To calculate a third irrelevance probability 40d that the token sequence 23 belongs in the second irrelevant classification group, the encoder output 25 is inputted into the second irrelevant linear function 28c to linearly transform the encoder output 25 to compute a transformed second irrelevant output 29c, which is inputted into the sigmoid function 30 to compute the third irrelevance probability 40d. Then a product formula 43 is applied, inputting the relevance probability 40a, the second irrelevance probability 40c, and the third irrelevance probability 40d to compute a fourth irrelevance probability 40e: SIP+(RP*TIP), where SIP stands for the second irrelevance probability 40c, RP stands for the relevance probability 40a, and TIP stands for the third irrelevance probability 40d. In other words, the product of the relevance probability 40a and the third irrelevance probability 40d is calculated, and this product and the second irrelevance probability 40c are summed together to compute the fourth irrelevance probability 40e.
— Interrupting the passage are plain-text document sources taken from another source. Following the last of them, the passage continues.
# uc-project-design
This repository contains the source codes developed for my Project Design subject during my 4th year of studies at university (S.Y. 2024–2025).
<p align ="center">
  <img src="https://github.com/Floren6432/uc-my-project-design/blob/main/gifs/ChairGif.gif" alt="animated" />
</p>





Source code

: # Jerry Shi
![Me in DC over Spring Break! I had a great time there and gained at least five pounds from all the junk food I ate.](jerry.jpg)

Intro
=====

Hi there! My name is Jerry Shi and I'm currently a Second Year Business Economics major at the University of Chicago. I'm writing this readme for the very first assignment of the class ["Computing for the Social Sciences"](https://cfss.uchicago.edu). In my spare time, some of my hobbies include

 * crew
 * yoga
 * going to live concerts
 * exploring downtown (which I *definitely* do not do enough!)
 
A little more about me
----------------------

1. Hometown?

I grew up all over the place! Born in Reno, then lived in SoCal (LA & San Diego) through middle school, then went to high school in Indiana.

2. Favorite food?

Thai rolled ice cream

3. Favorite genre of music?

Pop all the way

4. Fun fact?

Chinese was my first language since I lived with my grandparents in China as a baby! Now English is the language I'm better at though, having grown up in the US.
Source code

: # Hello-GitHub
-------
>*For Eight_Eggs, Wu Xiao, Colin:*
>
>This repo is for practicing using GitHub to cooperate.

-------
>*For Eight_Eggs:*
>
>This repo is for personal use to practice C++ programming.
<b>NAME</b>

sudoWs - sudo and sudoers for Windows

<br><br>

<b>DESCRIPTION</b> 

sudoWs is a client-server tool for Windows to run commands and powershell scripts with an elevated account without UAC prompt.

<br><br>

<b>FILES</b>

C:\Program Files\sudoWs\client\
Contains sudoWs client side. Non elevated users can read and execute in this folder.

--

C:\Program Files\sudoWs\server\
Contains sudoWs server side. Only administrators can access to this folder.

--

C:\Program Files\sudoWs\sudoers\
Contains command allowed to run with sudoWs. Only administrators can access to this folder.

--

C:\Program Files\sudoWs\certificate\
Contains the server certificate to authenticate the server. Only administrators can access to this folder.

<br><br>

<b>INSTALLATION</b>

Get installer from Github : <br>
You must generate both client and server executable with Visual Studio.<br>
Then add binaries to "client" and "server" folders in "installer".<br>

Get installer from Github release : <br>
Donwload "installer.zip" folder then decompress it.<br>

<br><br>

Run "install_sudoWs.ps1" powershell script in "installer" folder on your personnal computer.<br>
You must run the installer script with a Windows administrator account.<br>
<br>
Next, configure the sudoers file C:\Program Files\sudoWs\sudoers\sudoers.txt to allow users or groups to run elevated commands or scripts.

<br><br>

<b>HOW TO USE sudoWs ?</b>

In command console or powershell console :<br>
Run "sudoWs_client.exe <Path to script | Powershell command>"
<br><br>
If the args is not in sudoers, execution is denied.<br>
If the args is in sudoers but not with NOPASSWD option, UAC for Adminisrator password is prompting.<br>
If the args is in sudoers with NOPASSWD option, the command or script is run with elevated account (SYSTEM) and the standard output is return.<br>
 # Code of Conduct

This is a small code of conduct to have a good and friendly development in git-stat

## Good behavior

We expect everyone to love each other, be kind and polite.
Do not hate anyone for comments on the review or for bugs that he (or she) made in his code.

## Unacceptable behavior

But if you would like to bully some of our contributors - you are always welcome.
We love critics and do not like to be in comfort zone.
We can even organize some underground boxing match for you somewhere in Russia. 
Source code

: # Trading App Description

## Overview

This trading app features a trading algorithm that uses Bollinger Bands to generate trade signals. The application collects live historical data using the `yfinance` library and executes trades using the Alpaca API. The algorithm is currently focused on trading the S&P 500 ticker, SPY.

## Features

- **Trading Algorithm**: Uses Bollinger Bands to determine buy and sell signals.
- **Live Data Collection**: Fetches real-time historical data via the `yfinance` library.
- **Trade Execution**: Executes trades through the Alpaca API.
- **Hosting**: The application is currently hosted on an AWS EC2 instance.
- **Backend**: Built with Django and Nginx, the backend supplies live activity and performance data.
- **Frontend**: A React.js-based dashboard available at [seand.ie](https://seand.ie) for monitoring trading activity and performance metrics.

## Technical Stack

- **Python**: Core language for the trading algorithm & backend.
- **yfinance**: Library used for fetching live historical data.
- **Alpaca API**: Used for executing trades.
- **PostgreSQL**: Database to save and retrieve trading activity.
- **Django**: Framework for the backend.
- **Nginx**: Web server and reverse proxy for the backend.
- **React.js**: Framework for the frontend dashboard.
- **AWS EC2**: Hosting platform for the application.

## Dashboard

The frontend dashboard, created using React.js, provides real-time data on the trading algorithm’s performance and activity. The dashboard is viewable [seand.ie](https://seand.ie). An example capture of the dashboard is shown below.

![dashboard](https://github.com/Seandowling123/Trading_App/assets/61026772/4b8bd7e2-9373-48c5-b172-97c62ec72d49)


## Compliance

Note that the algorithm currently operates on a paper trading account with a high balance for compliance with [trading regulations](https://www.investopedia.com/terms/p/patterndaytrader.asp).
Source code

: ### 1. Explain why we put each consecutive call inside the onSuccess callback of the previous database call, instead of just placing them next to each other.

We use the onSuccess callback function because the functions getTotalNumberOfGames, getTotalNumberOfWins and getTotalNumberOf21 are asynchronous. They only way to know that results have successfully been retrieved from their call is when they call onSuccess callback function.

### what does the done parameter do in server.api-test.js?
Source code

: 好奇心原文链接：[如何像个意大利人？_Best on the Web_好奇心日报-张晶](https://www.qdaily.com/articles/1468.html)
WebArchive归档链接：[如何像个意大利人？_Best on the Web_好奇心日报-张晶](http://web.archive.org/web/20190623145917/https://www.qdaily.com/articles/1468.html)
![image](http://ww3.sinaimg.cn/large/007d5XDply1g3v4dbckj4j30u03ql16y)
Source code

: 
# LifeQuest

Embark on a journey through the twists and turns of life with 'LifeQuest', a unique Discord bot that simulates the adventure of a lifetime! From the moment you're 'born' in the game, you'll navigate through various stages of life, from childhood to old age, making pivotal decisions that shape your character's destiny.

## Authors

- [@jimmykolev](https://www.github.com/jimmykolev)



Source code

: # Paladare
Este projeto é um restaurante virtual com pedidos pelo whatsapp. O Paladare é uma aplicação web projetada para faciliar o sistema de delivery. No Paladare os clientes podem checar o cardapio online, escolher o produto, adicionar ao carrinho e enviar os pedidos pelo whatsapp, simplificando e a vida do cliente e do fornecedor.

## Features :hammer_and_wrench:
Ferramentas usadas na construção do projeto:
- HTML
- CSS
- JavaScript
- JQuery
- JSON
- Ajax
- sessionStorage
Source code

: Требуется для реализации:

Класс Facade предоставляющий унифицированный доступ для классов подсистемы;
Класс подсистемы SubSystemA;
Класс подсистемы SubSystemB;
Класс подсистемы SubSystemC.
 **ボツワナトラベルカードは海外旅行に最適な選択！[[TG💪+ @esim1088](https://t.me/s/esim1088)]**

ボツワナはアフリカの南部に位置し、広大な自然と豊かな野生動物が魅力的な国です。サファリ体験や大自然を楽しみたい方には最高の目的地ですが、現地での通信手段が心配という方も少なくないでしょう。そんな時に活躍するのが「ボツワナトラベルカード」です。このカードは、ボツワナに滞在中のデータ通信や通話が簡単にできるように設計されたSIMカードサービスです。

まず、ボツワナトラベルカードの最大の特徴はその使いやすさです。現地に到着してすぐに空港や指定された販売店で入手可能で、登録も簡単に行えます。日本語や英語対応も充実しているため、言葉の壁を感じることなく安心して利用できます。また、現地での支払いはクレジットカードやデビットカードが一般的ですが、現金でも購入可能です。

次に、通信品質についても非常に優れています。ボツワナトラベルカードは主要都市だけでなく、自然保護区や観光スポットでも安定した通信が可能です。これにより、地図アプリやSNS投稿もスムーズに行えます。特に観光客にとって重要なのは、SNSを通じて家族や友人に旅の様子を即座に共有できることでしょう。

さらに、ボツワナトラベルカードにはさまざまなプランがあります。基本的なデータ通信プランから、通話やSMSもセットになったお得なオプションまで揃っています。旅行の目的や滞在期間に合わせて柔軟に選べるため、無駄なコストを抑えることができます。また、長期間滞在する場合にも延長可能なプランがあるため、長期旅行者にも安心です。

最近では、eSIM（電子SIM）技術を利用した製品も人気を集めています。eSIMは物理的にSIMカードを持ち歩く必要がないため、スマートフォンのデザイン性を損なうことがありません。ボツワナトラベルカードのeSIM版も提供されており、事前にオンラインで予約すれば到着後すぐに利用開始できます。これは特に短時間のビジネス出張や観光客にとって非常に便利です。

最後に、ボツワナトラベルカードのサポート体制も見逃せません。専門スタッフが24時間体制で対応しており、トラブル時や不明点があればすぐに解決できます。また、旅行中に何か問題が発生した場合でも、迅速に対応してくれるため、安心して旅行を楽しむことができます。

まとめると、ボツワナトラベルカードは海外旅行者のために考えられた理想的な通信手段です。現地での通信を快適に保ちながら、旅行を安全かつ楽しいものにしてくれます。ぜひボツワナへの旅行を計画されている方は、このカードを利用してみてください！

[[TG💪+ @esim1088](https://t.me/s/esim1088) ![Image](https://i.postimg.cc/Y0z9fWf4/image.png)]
The fourth irrelevance probability 40e is subsequently inputted into the score calculation module 44, which generates and outputs an irrelevancy score 46 for the input text 38 including a classification of the token sequence 23 as a relevant token sequence or an irrelevant token sequence. When the score calculation module 44 is configured to categorize token sequences 23, thresholds for the fourth irrelevance probability 40e may be selected based on validation set metrics. For example, if the fourth irrelevance probability 40e is greater than a predetermined threshold, then the token sequence 23 may be categorized as an irrelevant token sequence. On the other hand, if the fourth irrelevance probability 40e is less than the predetermined threshold, then the token sequence 23 may be categorized as a relevant token sequence.
During training, a set of ground truth token sequences are appropriately labeled irrelevant for irrelevant text data and labeled relevant for relevant text data, for example, by human experts. In this example, the ground truth token sequences used in training are appropriately labeled first irrelevant for token sequences which contain only income tax information or property tax information and do not mention any other tax information, labeled second irrelevant for token sequences which contain only administrative tax information and do not mention any other tax information, and labeled relevant for token sequences which may contain tax changes or supported imposition types, and do not mention any other tax information, including administrative tax information, income tax information, or property tax information. These appropriately, manually labeled ground truth token sequences are used to train the BERT encoder 24.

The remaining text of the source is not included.